[Items listed in a dataset]
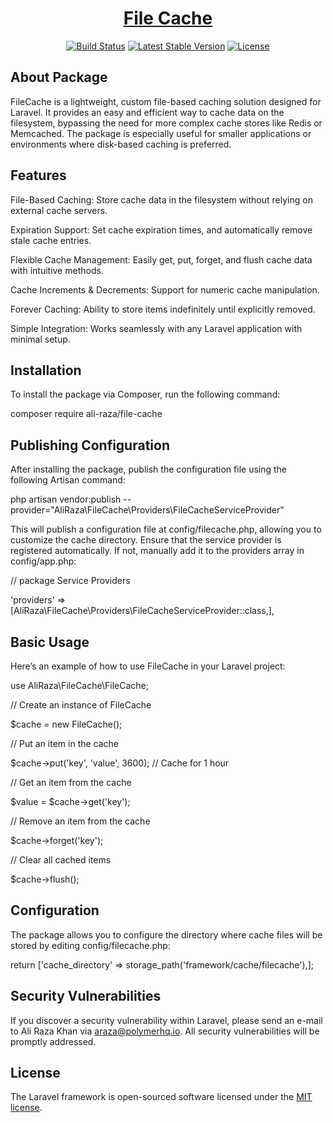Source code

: <h1 align="center"><a href="https://github.com/AliRazakhan5/file-cache" target="_blank">File Cache</a></h1>

<p align="center">
<a href="https://github.com/AliRazakhan5/file-cache"><img src="https://travis-ci.org/laravel/framework.svg" alt="Build Status"></a>
<a href="https://github.com/AliRazakhan5/file-cache"><img src="https://img.shields.io/packagist/v/laravel/framework" alt="Latest Stable Version"></a>
<a href="https://github.com/AliRazakhan5/file-cache"><img src="https://img.shields.io/packagist/l/laravel/framework" alt="License"></a>
</p>

## About Package

FileCache is a lightweight, custom file-based caching solution designed for Laravel. It provides an easy and efficient way to cache data on the filesystem, bypassing the need for more complex cache stores like Redis or Memcached. The package is especially useful for smaller applications or environments where disk-based caching is preferred.

## Features

File-Based Caching: Store cache data in the filesystem without relying on external cache servers.

Expiration Support: Set cache expiration times, and automatically remove stale cache entries.

Flexible Cache Management: Easily get, put, forget, and flush cache data with intuitive methods.

Cache Increments & Decrements: Support for numeric cache manipulation.

Forever Caching: Ability to store items indefinitely until explicitly removed.

Simple Integration: Works seamlessly with any Laravel application with minimal setup.

## Installation

To install the package via Composer, run the following command:

composer require ali-raza/file-cache

## Publishing Configuration

After installing the package, publish the configuration file using the following Artisan command:

php artisan vendor:publish --provider="AliRaza\FileCache\Providers\FileCacheServiceProvider"

This will publish a configuration file at config/filecache.php, allowing you to customize the cache directory. Ensure that the service provider is registered automatically. If not, manually add it to the providers array in config/app.php:

// package Service Providers

'providers' => [AliRaza\FileCache\Providers\FileCacheServiceProvider::class,],

## Basic Usage

Here’s an example of how to use FileCache in your Laravel project:

use AliRaza\FileCache\FileCache;

// Create an instance of FileCache

$cache = new FileCache();

// Put an item in the cache

$cache->put('key', 'value', 3600); // Cache for 1 hour

// Get an item from the cache

$value = $cache->get('key');

// Remove an item from the cache

$cache->forget('key');

// Clear all cached items

$cache->flush();

## Configuration

The package allows you to configure the directory where cache files will be stored by editing config/filecache.php:

return ['cache_directory' => storage_path('framework/cache/filecache'),];

## Security Vulnerabilities

If you discover a security vulnerability within Laravel, please send an e-mail to Ali Raza Khan via [araza@polymerhq.io](mailto:taylor@laravel.com). All security vulnerabilities will be promptly addressed.

## License

The Laravel framework is open-sourced software licensed under the [MIT license](https://opensource.org/licenses/MIT).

- [WHAT TO PRODUCE]: Copy every record above exactly as written, but leave out the pictures.

- [RESULT FOR THIS TASK]:
Source code

: <h1 align="center"><a href="https://github.com/AliRazakhan5/file-cache" target="_blank">File Cache</a></h1>

<p align="center">
<a href="https://github.com/AliRazakhan5/file-cache"><img src="https://travis-ci.org/laravel/framework.svg" alt="Build Status"></a>
<a href="https://github.com/AliRazakhan5/file-cache"><img src="https://img.shields.io/packagist/v/laravel/framework" alt="Latest Stable Version"></a>
<a href="https://github.com/AliRazakhan5/file-cache"><img src="https://img.shields.io/packagist/l/laravel/framework" alt="License"></a>
</p>

## About Package

FileCache is a lightweight, custom file-based caching solution designed for Laravel. It provides an easy and efficient way to cache data on the filesystem, bypassing the need for more complex cache stores like Redis or Memcached. The package is especially useful for smaller applications or environments where disk-based caching is preferred.

## Features

File-Based Caching: Store cache data in the filesystem without relying on external cache servers.

Expiration Support: Set cache expiration times, and automatically remove stale cache entries.

Flexible Cache Management: Easily get, put, forget, and flush cache data with intuitive methods.

Cache Increments & Decrements: Support for numeric cache manipulation.

Forever Caching: Ability to store items indefinitely until explicitly removed.

Simple Integration: Works seamlessly with any Laravel application with minimal setup.

## Installation

To install the package via Composer, run the following command:

composer require ali-raza/file-cache

## Publishing Configuration

After installing the package, publish the configuration file using the following Artisan command:

php artisan vendor:publish --provider="AliRaza\FileCache\Providers\FileCacheServiceProvider"

This will publish a configuration file at config/filecache.php, allowing you to customize the cache directory. Ensure that the service provider is registered automatically. If not, manually add it to the providers array in config/app.php:

// package Service Providers

'providers' => [AliRaza\FileCache\Providers\FileCacheServiceProvider::class,],

## Basic Usage

Here’s an example of how to use FileCache in your Laravel project:

use AliRaza\FileCache\FileCache;

// Create an instance of FileCache

$cache = new FileCache();

// Put an item in the cache

$cache->put('key', 'value', 3600); // Cache for 1 hour

// Get an item from the cache

$value = $cache->get('key');

// Remove an item from the cache

$cache->forget('key');

// Clear all cached items

$cache->flush();

## Configuration

The package allows you to configure the directory where cache files will be stored by editing config/filecache.php:

return ['cache_directory' => storage_path('framework/cache/filecache'),];

## Security Vulnerabilities

If you discover a security vulnerability within Laravel, please send an e-mail to Ali Raza Khan via [araza@polymerhq.io](mailto:taylor@laravel.com). All security vulnerabilities will be promptly addressed.

## License

The Laravel framework is open-sourced software licensed under the [MIT license](https://opensource.org/licenses/MIT).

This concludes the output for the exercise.